- _EXERCISE PROMPT_: With the pictures omitted, write out the entries that follow exactly as they stand.

- _RECORDS TO PROCESS_:
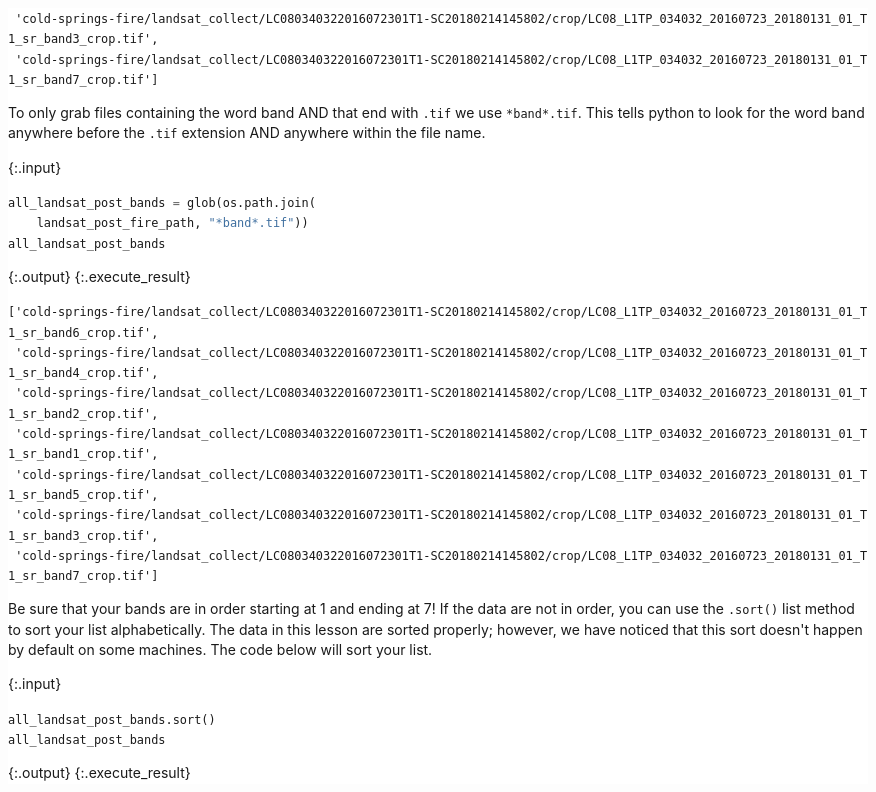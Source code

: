      'cold-springs-fire/landsat_collect/LC080340322016072301T1-SC20180214145802/crop/LC08_L1TP_034032_20160723_20180131_01_T1_sr_band3_crop.tif',
     'cold-springs-fire/landsat_collect/LC080340322016072301T1-SC20180214145802/crop/LC08_L1TP_034032_20160723_20180131_01_T1_sr_band7_crop.tif']





To only grab files containing the word band AND that end with `.tif` we use `*band*.tif`.
This tells python to look for the word band anywhere before the `.tif` extension AND anywhere within the file name.


{:.input}
```python
all_landsat_post_bands = glob(os.path.join(
    landsat_post_fire_path, "*band*.tif"))
all_landsat_post_bands
```

{:.output}
{:.execute_result}



    ['cold-springs-fire/landsat_collect/LC080340322016072301T1-SC20180214145802/crop/LC08_L1TP_034032_20160723_20180131_01_T1_sr_band6_crop.tif',
     'cold-springs-fire/landsat_collect/LC080340322016072301T1-SC20180214145802/crop/LC08_L1TP_034032_20160723_20180131_01_T1_sr_band4_crop.tif',
     'cold-springs-fire/landsat_collect/LC080340322016072301T1-SC20180214145802/crop/LC08_L1TP_034032_20160723_20180131_01_T1_sr_band2_crop.tif',
     'cold-springs-fire/landsat_collect/LC080340322016072301T1-SC20180214145802/crop/LC08_L1TP_034032_20160723_20180131_01_T1_sr_band1_crop.tif',
     'cold-springs-fire/landsat_collect/LC080340322016072301T1-SC20180214145802/crop/LC08_L1TP_034032_20160723_20180131_01_T1_sr_band5_crop.tif',
     'cold-springs-fire/landsat_collect/LC080340322016072301T1-SC20180214145802/crop/LC08_L1TP_034032_20160723_20180131_01_T1_sr_band3_crop.tif',
     'cold-springs-fire/landsat_collect/LC080340322016072301T1-SC20180214145802/crop/LC08_L1TP_034032_20160723_20180131_01_T1_sr_band7_crop.tif']





Be sure that your bands are in order starting at 1 and ending at 7! If the data are not in order, you can use the `.sort()` list method to sort your list alphabetically. The data in this lesson are sorted properly; however, we have noticed that this sort doesn't happen by default on some machines. The code below will sort your list.

{:.input}
```python
all_landsat_post_bands.sort()
all_landsat_post_bands
```

{:.output}
{:.execute_result}


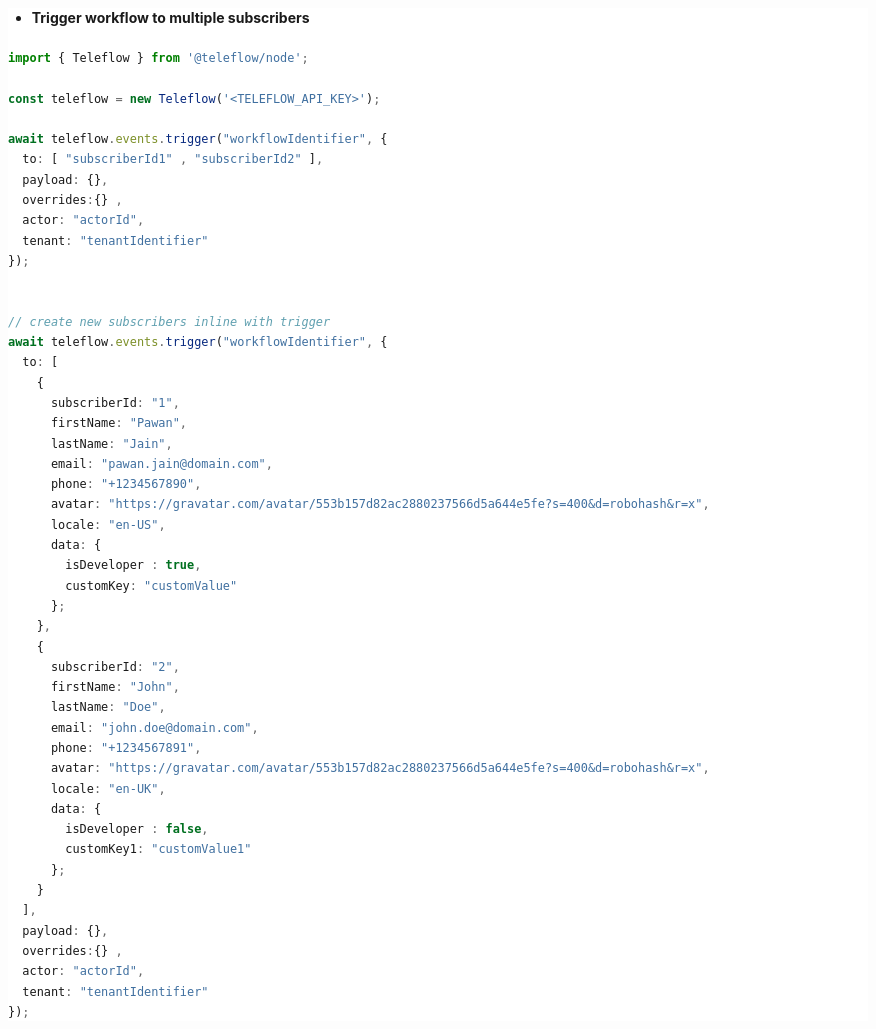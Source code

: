 - #### Trigger workflow to multiple subscribers

```ts
import { Teleflow } from '@teleflow/node';

const teleflow = new Teleflow('<TELEFLOW_API_KEY>');

await teleflow.events.trigger("workflowIdentifier", {
  to: [ "subscriberId1" , "subscriberId2" ],
  payload: {},
  overrides:{} ,
  actor: "actorId",
  tenant: "tenantIdentifier"
});


// create new subscribers inline with trigger
await teleflow.events.trigger("workflowIdentifier", {
  to: [
    {
      subscriberId: "1",
      firstName: "Pawan",
      lastName: "Jain",
      email: "pawan.jain@domain.com",
      phone: "+1234567890",
      avatar: "https://gravatar.com/avatar/553b157d82ac2880237566d5a644e5fe?s=400&d=robohash&r=x",
      locale: "en-US",
      data: {
        isDeveloper : true,
        customKey: "customValue"
      };
    },
    {
      subscriberId: "2",
      firstName: "John",
      lastName: "Doe",
      email: "john.doe@domain.com",
      phone: "+1234567891",
      avatar: "https://gravatar.com/avatar/553b157d82ac2880237566d5a644e5fe?s=400&d=robohash&r=x",
      locale: "en-UK",
      data: {
        isDeveloper : false,
        customKey1: "customValue1"
      };
    }
  ],
  payload: {},
  overrides:{} ,
  actor: "actorId",
  tenant: "tenantIdentifier"
});
```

- _ANSWER_:
Source code

:      'cold-springs-fire/landsat_collect/LC080340322016072301T1-SC20180214145802/crop/LC08_L1TP_034032_20160723_20180131_01_T1_sr_band3_crop.tif',
     'cold-springs-fire/landsat_collect/LC080340322016072301T1-SC20180214145802/crop/LC08_L1TP_034032_20160723_20180131_01_T1_sr_band7_crop.tif']





To only grab files containing the word band AND that end with `.tif` we use `*band*.tif`.
This tells python to look for the word band anywhere before the `.tif` extension AND anywhere within the file name.


{:.input}
```python
all_landsat_post_bands = glob(os.path.join(
    landsat_post_fire_path, "*band*.tif"))
all_landsat_post_bands
```

{:.output}
{:.execute_result}



    ['cold-springs-fire/landsat_collect/LC080340322016072301T1-SC20180214145802/crop/LC08_L1TP_034032_20160723_20180131_01_T1_sr_band6_crop.tif',
     'cold-springs-fire/landsat_collect/LC080340322016072301T1-SC20180214145802/crop/LC08_L1TP_034032_20160723_20180131_01_T1_sr_band4_crop.tif',
     'cold-springs-fire/landsat_collect/LC080340322016072301T1-SC20180214145802/crop/LC08_L1TP_034032_20160723_20180131_01_T1_sr_band2_crop.tif',
     'cold-springs-fire/landsat_collect/LC080340322016072301T1-SC20180214145802/crop/LC08_L1TP_034032_20160723_20180131_01_T1_sr_band1_crop.tif',
     'cold-springs-fire/landsat_collect/LC080340322016072301T1-SC20180214145802/crop/LC08_L1TP_034032_20160723_20180131_01_T1_sr_band5_crop.tif',
     'cold-springs-fire/landsat_collect/LC080340322016072301T1-SC20180214145802/crop/LC08_L1TP_034032_20160723_20180131_01_T1_sr_band3_crop.tif',
     'cold-springs-fire/landsat_collect/LC080340322016072301T1-SC20180214145802/crop/LC08_L1TP_034032_20160723_20180131_01_T1_sr_band7_crop.tif']





Be sure that your bands are in order starting at 1 and ending at 7! If the data are not in order, you can use the `.sort()` list method to sort your list alphabetically. The data in this lesson are sorted properly; however, we have noticed that this sort doesn't happen by default on some machines. The code below will sort your list.

{:.input}
```python
all_landsat_post_bands.sort()
all_landsat_post_bands
```

{:.output}
{:.execute_result}


Source code

: - #### Trigger workflow to multiple subscribers

```ts
import { Teleflow } from '@teleflow/node';

const teleflow = new Teleflow('<TELEFLOW_API_KEY>');

await teleflow.events.trigger("workflowIdentifier", {
  to: [ "subscriberId1" , "subscriberId2" ],
  payload: {},
  overrides:{} ,
  actor: "actorId",
  tenant: "tenantIdentifier"
});


// create new subscribers inline with trigger
await teleflow.events.trigger("workflowIdentifier", {
  to: [
    {
      subscriberId: "1",
      firstName: "Pawan",
      lastName: "Jain",
      email: "pawan.jain@domain.com",
      phone: "+1234567890",
      avatar: "https://gravatar.com/avatar/553b157d82ac2880237566d5a644e5fe?s=400&d=robohash&r=x",
      locale: "en-US",
      data: {
        isDeveloper : true,
        customKey: "customValue"
      };
    },
    {
      subscriberId: "2",
      firstName: "John",
      lastName: "Doe",
      email: "john.doe@domain.com",
      phone: "+1234567891",
      avatar: "https://gravatar.com/avatar/553b157d82ac2880237566d5a644e5fe?s=400&d=robohash&r=x",
      locale: "en-UK",
      data: {
        isDeveloper : false,
        customKey1: "customValue1"
      };
    }
  ],
  payload: {},
  overrides:{} ,
  actor: "actorId",
  tenant: "tenantIdentifier"
});
```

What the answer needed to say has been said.